As expected, lithium-ion battery maker A123 Systems has filed to go public. Given that the company is one of the most promising and prominent venture-backed electric car battery makers out there, the move, which will see it raise up to $175 million, is a big deal.
A123 plans to have it shares trade on the NASDAQ under the symbol AONE; Morgan Stanley and Goldman Sachs are co-leading the underwriting. The filing offers one of the first glimpses into the company’s financials, and guess what? They have yet to turn a profit. For the year ended Dec. 31 2007, the company lost $30.97 million, which widened from the $15.78 million in losses posted the year before. “We have never been profitable,” read the risk section, as well as, “[W]e anticipate that we will continue to incur net losses in 2008 and beyond.” Revenues are growing, though; A123 brought in $41.3 million in 2007, up from $34.3 million in 2006.
The fact that the company is losing money isn’t that surprising, given that it’s been expanding rapidly. A123 says it now has over 1,100 employees worldwide, and the bulk of those were added throughout 2007; it had 227 employees as of Dec. 31, 2006.
The company has been rumored to be valued at more than $1 billion. Throughout its lifetime, A123 has raised more than $132 million from a long list of investors including General Electric, Procter & Gamble, Motorola, Qualcomm, North Bridge Venture Partners, Sequoia Capital, CMEA Ventures, FA Technology Ventures, OnPoint and the Massachusetts Institute of Technology.

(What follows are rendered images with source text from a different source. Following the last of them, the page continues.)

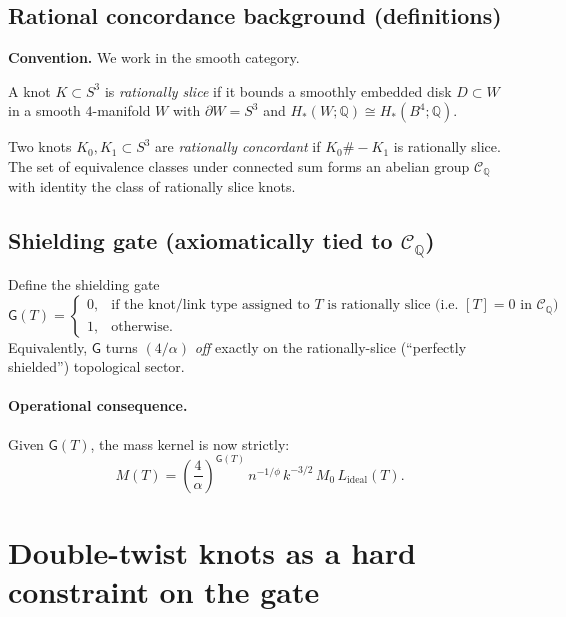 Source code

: \documentclass[11pt, a4paper]{article}
\begin{document}
\subsection{Rational concordance background (definitions)}
\textbf{Convention.} We work in the smooth category.

\begin{definition}\label{def:rationalslice}
A knot \(K\subset S^3\) is \emph{rationally slice} if it bounds a smoothly embedded disk \(D\subset W\) in a smooth \(4\)-manifold \(W\) with
\(\partial W=S^3\) and \(H_*(W;\mathbb{Q})\cong H_*(B^4;\mathbb{Q})\).
\end{definition}

\begin{definition}
Two knots \(K_0,K_1\subset S^3\) are \emph{rationally concordant} if \(K_0\#-K_1\) is rationally slice.
The set of equivalence classes under connected sum forms an abelian group \(\mathcal{C}_{\mathbb{Q}}\) with identity the class of rationally slice knots.
\end{definition}

\subsection{Shielding gate (axiomatically tied to \(\mathcal{C}_{\mathbb{Q}}\))}
\begin{definition}\label{def:gate}
Define the shielding gate
\[
\mathsf{G}(T)=
\begin{cases}
0,& \text{if the knot/link type assigned to }T\text{ is rationally slice (i.e. }[T]=0\text{ in }\mathcal{C}_{\mathbb{Q}}\text{)}\\
1,& \text{otherwise.}
\end{cases}
\]
Equivalently, \(\mathsf{G}\) turns \((4/\alpha)\) \emph{off} exactly on the rationally-slice (``perfectly shielded'') topological sector.
\end{definition}

\paragraph{Operational consequence.}
Given \(\mathsf{G}(T)\), the mass kernel is now strictly:
\[
M(T)=\left(\frac{4}{\alpha}\right)^{\mathsf{G}(T)}\,n^{-1/\phi}\,k^{-3/2}\,M_0\,L_{\mathrm{ideal}}(T).
\]

\section{Double-twist knots as a hard constraint on the gate}\label{sec:doubletwist}
\end{document}
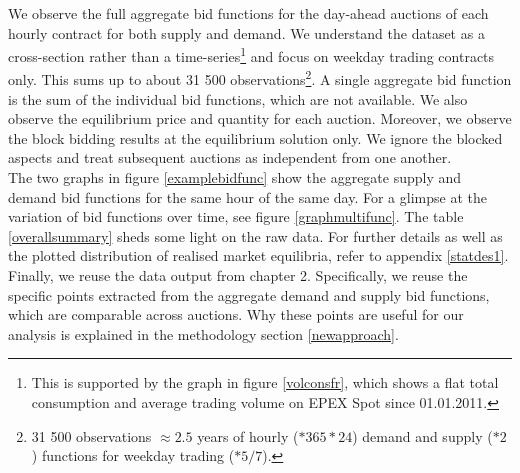 We observe the full aggregate bid functions for the day-ahead auctions of each hourly contract for both supply and demand. 
We understand the dataset as a cross-section rather than a time-series\footnote{This is supported by the graph in figure \ref{volconsfr}, which shows a flat total consumption and average trading volume on EPEX Spot since 01.01.2011.} and focus on weekday trading contracts only. 
This sums up to about 31 500 observations\footnote{31 500 observations $\approx 2.5$ years of hourly ($*365 *24$) demand and supply ($*2$) functions for weekday trading ($*5/7$).}. A single aggregate bid function is the sum of the individual bid functions, which are not available. %
We also observe the equilibrium price and quantity for each auction. Moreover, we observe the block bidding results at the equilibrium solution only. We ignore the blocked aspects and treat subsequent auctions as independent from one another.\\
	
The two graphs in figure \ref{examplebidfunc} show the aggregate supply and demand bid functions for the same hour of the same day. For a glimpse at the variation of bid functions over time, see figure \ref{graphmultifunc}. The table \ref{overallsummary} sheds some light on the raw data. For further details as well as the plotted distribution of realised market equilibria, refer to appendix \ref{statdes1}. \\

Finally, we reuse the data output from chapter 2. Specifically, we reuse the specific points extracted from the aggregate demand and supply bid functions, which are comparable across auctions. Why these points are useful for our analysis is explained in the methodology section \ref{newapproach}.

As we mentioned earlier, this gives Sequoia a pretty awesome batting average when it comes to cleantech as this is one of their only green investments.
Despite posting losses, A123 has managed to establish a list of vehicle partners, which it notes in its filing, among them General Motors, Think Global and BAE Systems. The deal with Think Global involves supplying batteries for 11 different vehicle powertrain systems, while for BAE it’s to sell batteries for the Hybridrive propulsion system being used in Daimler’s Orion VII hybrid electric buses. The company is also working with AES to make large batteries for the power grid.
But while A123 is setting its sites on electric vehicles, the company reveals in its filing that it relies on Black & Decker and its cordless drill products for 55.1 percent of its total revenues, as of the quarter ended March 31. That’s down from the 70.7 percent of revenue that B&D used to account for, but still. That’s a huge chunk of sales from one customer. Meanwhile, we’re not sure if the General Motors relationship has yet moved beyond just research and development.
The startup also has a lot of competition. Its competitor list in the filing is a who’s-who of the entrenched battery world, including: Sanyo, Matsushita/Panasonic, Sony, BYD Auto, LG, Valence Technology, Altairnano, Samsung, Toshiba and EnerDel.